La imaginación es la capacidad de pensar posibilidades, discernir con criterios
novedosos, proveernos de perspectivas críticas, hipotetizar sobre cómo serían
las cosas si empleamos premisas diferentes a la hora de urdir conclusiones. La
capacidad creadora del ser humano consiste en hacer existir lo que antes no
existía, es decir, hacer posible lo que antes nos resultaba imposible. Imaginar
la posibilidad es el paso previo para hacerla posible. Dicho en sentido
negativo. Es imposible hacer posible lo que no se imagina como posibilidad.
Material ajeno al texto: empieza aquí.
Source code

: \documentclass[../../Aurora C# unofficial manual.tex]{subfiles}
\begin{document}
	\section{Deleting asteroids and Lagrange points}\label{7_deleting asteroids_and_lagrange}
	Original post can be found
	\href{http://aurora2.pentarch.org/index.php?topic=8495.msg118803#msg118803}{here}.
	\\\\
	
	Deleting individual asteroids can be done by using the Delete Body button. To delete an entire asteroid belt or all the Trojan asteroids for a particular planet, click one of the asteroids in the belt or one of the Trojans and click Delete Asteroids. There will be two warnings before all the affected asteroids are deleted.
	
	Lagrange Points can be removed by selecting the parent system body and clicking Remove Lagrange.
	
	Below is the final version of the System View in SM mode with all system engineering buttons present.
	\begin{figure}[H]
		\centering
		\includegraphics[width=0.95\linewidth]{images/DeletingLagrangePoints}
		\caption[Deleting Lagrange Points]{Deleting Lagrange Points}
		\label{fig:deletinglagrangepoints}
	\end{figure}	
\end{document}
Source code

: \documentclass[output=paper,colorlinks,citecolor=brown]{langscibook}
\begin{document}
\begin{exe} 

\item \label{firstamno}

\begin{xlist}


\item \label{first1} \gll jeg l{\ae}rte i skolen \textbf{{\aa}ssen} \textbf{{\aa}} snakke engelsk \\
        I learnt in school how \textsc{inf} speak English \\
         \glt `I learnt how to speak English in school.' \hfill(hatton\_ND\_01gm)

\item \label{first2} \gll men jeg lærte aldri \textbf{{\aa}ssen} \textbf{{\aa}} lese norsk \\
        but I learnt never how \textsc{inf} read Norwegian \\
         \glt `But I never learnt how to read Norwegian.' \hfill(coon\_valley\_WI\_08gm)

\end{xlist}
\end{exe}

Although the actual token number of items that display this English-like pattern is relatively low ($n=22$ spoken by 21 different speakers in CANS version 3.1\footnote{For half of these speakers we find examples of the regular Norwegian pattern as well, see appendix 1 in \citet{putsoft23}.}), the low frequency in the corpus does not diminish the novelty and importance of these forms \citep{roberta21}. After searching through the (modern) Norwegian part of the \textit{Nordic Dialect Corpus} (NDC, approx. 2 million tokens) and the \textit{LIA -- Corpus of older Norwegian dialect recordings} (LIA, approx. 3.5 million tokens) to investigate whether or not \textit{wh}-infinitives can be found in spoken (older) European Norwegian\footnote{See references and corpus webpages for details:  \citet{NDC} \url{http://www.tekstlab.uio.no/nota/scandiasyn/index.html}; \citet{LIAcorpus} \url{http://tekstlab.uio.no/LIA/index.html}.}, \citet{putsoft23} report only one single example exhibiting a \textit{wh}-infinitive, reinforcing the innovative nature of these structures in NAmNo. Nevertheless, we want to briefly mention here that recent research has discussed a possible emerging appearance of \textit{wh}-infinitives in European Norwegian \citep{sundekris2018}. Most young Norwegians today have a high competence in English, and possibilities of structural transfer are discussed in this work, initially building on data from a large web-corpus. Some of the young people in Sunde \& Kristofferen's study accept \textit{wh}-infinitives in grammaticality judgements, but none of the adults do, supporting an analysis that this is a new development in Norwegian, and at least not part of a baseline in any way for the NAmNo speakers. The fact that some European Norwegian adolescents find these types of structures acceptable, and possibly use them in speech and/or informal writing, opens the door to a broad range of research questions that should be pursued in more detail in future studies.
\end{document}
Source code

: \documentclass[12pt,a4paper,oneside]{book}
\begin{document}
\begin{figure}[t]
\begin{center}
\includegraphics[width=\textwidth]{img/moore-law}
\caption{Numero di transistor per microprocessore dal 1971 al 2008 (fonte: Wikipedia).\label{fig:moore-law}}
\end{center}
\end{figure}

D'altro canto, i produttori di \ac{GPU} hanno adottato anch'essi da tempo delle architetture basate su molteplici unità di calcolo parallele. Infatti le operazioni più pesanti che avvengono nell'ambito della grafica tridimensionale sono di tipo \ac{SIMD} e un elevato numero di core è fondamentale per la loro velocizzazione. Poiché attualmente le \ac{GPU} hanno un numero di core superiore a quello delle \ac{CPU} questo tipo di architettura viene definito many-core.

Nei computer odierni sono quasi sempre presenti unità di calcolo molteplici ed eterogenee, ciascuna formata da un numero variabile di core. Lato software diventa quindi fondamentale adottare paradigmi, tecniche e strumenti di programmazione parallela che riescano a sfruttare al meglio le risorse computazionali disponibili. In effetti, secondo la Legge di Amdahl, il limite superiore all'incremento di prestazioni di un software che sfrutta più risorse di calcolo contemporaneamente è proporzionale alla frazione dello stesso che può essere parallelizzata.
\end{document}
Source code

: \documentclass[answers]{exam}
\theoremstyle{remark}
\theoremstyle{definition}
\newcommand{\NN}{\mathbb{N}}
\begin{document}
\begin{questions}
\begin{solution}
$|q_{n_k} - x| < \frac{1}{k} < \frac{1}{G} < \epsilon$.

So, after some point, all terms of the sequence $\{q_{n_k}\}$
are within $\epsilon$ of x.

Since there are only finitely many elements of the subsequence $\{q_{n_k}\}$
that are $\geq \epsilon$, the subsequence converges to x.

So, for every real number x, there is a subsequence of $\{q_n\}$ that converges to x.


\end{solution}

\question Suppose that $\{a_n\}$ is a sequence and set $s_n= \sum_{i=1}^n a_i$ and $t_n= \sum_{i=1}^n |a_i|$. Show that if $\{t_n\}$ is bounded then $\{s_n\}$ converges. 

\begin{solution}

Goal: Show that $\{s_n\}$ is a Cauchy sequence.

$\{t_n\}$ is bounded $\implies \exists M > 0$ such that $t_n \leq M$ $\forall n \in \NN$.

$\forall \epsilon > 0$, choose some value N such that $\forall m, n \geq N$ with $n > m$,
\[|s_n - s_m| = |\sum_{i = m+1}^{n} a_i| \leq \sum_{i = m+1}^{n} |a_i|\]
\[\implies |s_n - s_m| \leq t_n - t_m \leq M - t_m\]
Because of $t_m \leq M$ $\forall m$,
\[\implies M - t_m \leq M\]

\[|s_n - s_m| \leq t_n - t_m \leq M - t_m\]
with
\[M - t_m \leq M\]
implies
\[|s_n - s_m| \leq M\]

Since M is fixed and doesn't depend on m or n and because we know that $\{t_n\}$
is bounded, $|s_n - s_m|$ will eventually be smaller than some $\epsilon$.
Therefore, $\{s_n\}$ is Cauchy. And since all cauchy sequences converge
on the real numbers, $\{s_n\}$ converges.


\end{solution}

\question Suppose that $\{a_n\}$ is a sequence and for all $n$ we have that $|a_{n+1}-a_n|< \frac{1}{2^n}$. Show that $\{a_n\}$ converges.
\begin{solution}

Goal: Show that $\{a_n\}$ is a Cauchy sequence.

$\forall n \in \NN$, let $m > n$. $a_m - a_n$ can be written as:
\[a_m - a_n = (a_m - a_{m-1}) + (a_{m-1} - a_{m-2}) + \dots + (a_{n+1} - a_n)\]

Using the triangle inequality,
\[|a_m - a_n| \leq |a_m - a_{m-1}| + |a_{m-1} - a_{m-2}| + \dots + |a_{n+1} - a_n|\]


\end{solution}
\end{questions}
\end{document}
«Faltan soñadores, no intérpretes de sueños», aullaban mis añorados 091 entre
guitarrazos y distorsión greñuda. La esterilización de la imaginación reduce
drásticamente el número de soñadores. Hace unos meses leí una entrevista al
cineasta Jonas Mekas cuyo titular era muy ilustrativo: «Aunque fracasen, lo que
necesitamos son soñadores». En la entrevista Mekas aclaraba algo que parece
haber sido extirpado del debate social. «Ahora la gente solo habla de pan
y trabajo, hemos olvidado todo lo demás». Precisamente todo lo demás son
aquellas cuestiones de la vida de las que todos nos acordamos cuando la vida se
nos empieza a escurrir de las manos. Padecemos una imaginación cooptada por el
credo económico en el que ningún mundo puede ser imaginado salvo aquel que
favorece el paradigma productivo y la dominación del capital sobre todas las
cosas. Cualquier narrativa que proponga un sentido de descomercialización y de
cuestionamiento de la ganancia como modo de interacción social sufre un
silencioso destierro. El poder consiste en lograr la obediencia, pero sobre
todo en lograr que alguien imagine exclusivamente lo que tú quieras que
imagine. Drenar la imaginación del otro, miniaturizarla, desmantelarla, es
detentar un poder exorbitante. Posee poder sobre nosotros todo aquel que pastorea
nuestra imaginación e impide que salte del redil señalado por su discurso. En
las páginas de La capital del mundo es nosotros defino el miedo
vinculándolo al poder y a la imaginación: «Tiene poder aquella persona,
organización o institución que a través del miedo es capaz de atrofiar nuestra
imaginación, o llevarla a un ángulo muerto para que no percibamos otras
posibilidades en la realidad que las dictadas por ella».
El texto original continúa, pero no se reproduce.